QueryPlan — Structured Query Plan¶
QueryPlan
is an extension of the TreeNode abstraction for query plans in Catalyst Framework.
QueryPlan
is used to build a tree of relational operators of a structured query. QueryPlan
is a tree of (logical or physical) operators that have a tree of expressions.
QueryPlan
has an output attributes, expressions and a schema.
QueryPlan
has statePrefix that is used when displaying a plan with !

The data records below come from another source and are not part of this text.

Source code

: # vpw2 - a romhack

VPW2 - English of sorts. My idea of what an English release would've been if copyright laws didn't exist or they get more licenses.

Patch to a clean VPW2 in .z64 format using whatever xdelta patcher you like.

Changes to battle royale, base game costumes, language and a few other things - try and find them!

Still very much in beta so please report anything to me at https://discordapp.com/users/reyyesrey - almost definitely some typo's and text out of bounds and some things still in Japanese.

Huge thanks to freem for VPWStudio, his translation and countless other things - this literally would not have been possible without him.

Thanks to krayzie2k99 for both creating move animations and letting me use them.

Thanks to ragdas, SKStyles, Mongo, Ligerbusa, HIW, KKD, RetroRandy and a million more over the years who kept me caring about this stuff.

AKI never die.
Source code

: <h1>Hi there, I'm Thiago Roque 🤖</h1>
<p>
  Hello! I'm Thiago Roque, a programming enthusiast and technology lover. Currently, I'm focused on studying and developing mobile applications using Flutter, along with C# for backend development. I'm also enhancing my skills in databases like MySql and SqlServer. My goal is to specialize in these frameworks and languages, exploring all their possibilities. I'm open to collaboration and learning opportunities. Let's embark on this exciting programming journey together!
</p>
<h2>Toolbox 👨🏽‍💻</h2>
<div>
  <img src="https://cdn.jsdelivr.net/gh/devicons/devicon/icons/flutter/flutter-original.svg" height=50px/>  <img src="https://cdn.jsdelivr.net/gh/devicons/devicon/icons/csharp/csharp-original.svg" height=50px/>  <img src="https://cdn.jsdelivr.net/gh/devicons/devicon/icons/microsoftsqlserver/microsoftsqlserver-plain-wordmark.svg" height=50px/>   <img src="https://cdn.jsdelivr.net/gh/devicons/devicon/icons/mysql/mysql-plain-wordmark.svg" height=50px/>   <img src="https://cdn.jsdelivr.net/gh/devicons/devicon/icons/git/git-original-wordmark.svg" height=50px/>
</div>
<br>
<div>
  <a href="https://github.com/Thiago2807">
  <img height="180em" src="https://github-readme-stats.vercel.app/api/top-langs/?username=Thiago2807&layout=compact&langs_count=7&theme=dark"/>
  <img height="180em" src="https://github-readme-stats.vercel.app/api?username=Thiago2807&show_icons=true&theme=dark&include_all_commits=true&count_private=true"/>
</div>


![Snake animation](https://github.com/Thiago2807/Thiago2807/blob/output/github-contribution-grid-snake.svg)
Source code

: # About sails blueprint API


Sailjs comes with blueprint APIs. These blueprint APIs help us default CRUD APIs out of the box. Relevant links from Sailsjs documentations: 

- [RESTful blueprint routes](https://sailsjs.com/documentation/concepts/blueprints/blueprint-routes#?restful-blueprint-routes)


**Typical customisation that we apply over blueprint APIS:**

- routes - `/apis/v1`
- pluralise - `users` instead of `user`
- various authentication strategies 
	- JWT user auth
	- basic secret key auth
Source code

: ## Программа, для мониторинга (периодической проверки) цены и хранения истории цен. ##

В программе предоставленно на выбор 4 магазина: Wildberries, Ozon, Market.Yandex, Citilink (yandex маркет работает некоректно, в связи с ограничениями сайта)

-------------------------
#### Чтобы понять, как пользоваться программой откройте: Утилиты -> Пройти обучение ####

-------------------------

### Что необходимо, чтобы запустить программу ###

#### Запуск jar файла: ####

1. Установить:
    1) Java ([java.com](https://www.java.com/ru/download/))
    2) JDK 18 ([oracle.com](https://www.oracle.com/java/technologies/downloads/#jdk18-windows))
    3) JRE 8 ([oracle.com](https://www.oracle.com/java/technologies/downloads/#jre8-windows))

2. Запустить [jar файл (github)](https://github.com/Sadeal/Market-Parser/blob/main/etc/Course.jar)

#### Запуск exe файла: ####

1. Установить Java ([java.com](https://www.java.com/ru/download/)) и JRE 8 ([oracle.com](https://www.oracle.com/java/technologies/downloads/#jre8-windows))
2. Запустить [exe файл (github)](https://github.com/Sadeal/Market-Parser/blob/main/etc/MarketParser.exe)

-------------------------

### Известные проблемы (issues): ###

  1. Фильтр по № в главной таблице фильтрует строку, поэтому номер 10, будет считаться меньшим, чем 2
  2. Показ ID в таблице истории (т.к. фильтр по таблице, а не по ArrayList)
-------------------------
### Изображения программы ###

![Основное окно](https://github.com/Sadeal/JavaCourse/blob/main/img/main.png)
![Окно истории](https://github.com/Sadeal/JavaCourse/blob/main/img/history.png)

to indicate an invalid plan, and '
to indicate an unresolved plan.
A QueryPlan
is invalid if there are missing input attributes and children
subnodes are non-empty.
A QueryPlan
is unresolved if the column names have not been verified and column types have not been looked up in the Catalog.
Contract¶
Output (Schema) Attributes¶
output: Seq[Attribute]
Output Attributes
val q = spark.range(3)
scala> q.queryExecution.analyzed.output
res0: Seq[org.apache.spark.sql.catalyst.expressions.Attribute] = List(id#0L)
scala> q.queryExecution.withCachedData.output
res1: Seq[org.apache.spark.sql.catalyst.expressions.Attribute] = List(id#0L)
scala> q.queryExecution.optimizedPlan.output
res2: Seq[org.apache.spark.sql.catalyst.expressions.Attribute] = List(id#0L)
scala> q.queryExecution.sparkPlan.output
res3: Seq[org.apache.spark.sql.catalyst.expressions.Attribute] = List(id#0L)
scala> q.queryExecution.executedPlan.output
res4: Seq[org.apache.spark.sql.catalyst.expressions.Attribute] = List(id#0L)
Tip
You can build a StructType from output
attributes using toStructType.
scala> q.queryExecution.analyzed.output.toStructType
res5: org.apache.spark.sql.types.StructType = StructType(StructField(id,LongType,false))
Implementations¶
- AnalysisHelper
- LogicalPlan
- SparkPlan
Expressions¶
expressions: Seq[Expression]
expressions
is all of the expressions present in this query plan operator.
Expression References¶
references: AttributeSet
Lazy Value
references
is a Scala lazy value to guarantee that the code to initialize it is executed once only (when accessed for the first time) and the computed value never changes afterwards.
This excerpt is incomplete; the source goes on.